Iranian president Mahmoud Ahmadinejad released a letter to the American people today urging the U.S. to get out of Iraq and use the funds for the war to fund the poor and needy in our country. He has a point. As a strong advocate of the space program, I frequently receive flak about how the space program uses so much money and that it could be spent on helping the poor and improving life on Earth.

The space program has a $16 billion a year budget. With that they send probes to Mars, launch satellites that we rely on for communication, launch space shuttle missions, and build the International Space Station. The space station, has, and will continue to provide advances in technology that will improve life on Earth.

The war in Iraq has cost the U.S. about $346.3 billion dollars since 2003. See this link for the running total. The war has successfully implanted a democracy in Iraq and overthrown Saddam Hussein. The unfortunate side effects are, that where Iraq was once a secure country, with the only hint of terrorism being Saddam Hussein's regime, there is now a power vacuum where terrorism has been increasing since the war started and in fact created a new front on terror that didn't exist under Saddam. The truth is that most of the problems that our troops face are the direct results of poor planning by our government.

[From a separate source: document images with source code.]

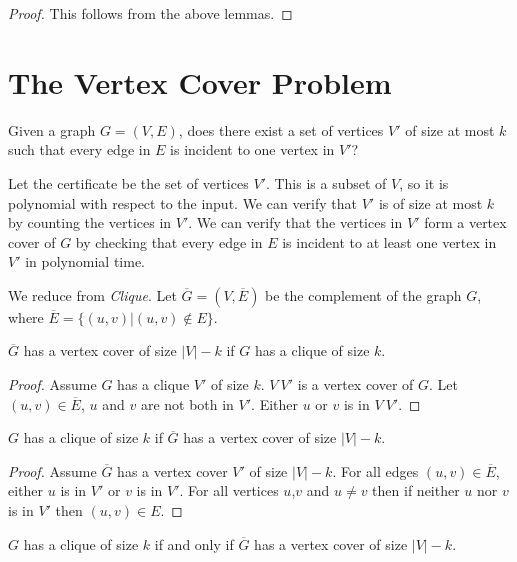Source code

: \begin{proof}
  This follows from the above lemmas.
\end{proof}

\section{The Vertex Cover Problem}

Given a graph $G=(V,E)$, does there exist a set of vertices $V'$ of
size at most $k$ such that every edge in $E$ is incident to one vertex
in $V'$?

Let the certificate be the set of vertices $V'$.  This is a subset of
$V$, so it is polynomial with respect to the input.  We can verify
that $V'$ is of size at most $k$ by counting the vertices in $V'$.  We
can verify that the vertices in $V'$ form a vertex cover of $G$ by
checking that every edge in $E$ is incident to at least one vertex in
$V'$ in polynomial time.

We reduce from \emph{Clique}.  Let $\overline G = (V, \overline E)$ be
the complement of the graph $G$, where $\overline E = \{ (u,v) | (u,v)
\not \in E \}$.

\begin{lemma}
  $\overline G$ has a vertex cover of size $|V| - k$ if $G$ has a
  clique of size $k$.
\end{lemma}

\begin{proof}
  Assume $G$ has a clique $V'$ of size $k$.  $V \ V'$ is a vertex
  cover of $G$.  Let $(u,v) \in \overline E$, $u$ and $v$ are not both
  in $V'$.  Either $u$ or $v$ is in $V \ V'$.
\end{proof}

\begin{lemma}
  $G$ has a clique of size $k$ if $\overline G$ has a vertex cover of
  size $|V| - k$.
\end{lemma}

\begin{proof}
  Assume $\overline G$ has a vertex cover $V'$ of size $|V| - k$.  For
  all edges $(u,v) \in \overline E$, either $u$ is in $V'$ or $v$ is
  in $V'$.  For all vertices $u$,$v$ and $u \neq v$ then if neither
  $u$ nor $v$ is in $V'$ then $(u,v) \in E$.
\end{proof}

\begin{theorem}
  $G$ has a clique of size $k$ if and only if $\overline G$ has a
  vertex cover of size $|V| - k$.
\end{theorem}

The only way to solve the issues that we face in Iraq is to go before the UN and admit that we made mistakes when we invaded and now, for the sake of global safety, we need help. Just because we're the strongest nation on Earth doesn't mean we can't admit when something has gone wrong and ask for help. That's a lesson that I've learned, but apparently it's something that Bush has failed to learn himself.

1 Comments:

At 3:03 PM, Anonymous Anonymous said...

The humane thing to do in Iraq is to ask the Iraqi citizens what they would like done. Of those polled, 80% preferred a timetable for U.S. troop withdrawal. 5% would keep the present situation. It seems to be an unpopular situation to be invaded and destroyed by "liberators" and be colonized.
Back after WWI, England and France divided up the middle east among themselves, the U.S. was indifferent then."The British
suffered 450 dead in the Iraqi insurgency and more than 1500 wounded.In that summer of 1920, T.E. Lawrence-Lawrence of Arabia-estimated that the British had killed"about 10,000 Arabs in this rising. We cannot hope to maintaintain such an average..." Feisal, third son of the Sherif Hussain of Mecca,was proclaimed constitutional monarch by a "Council of Ministers" in Baghdad on July 22,1922 and a referendum gave him a laughably impossible 96% of the vote, a statistic that would become wearingly familiar in the Arab world over the next eighty years. He was neither an Iraqi nor a member of the Shias of Iraq. It was the the first betrayal of the Shias of Iraq. There would be two more within the next 1oo years."-Pages 145-148,"The Great War For Civilisation-the conquest of the middle east" by Robert Fisk, 2005.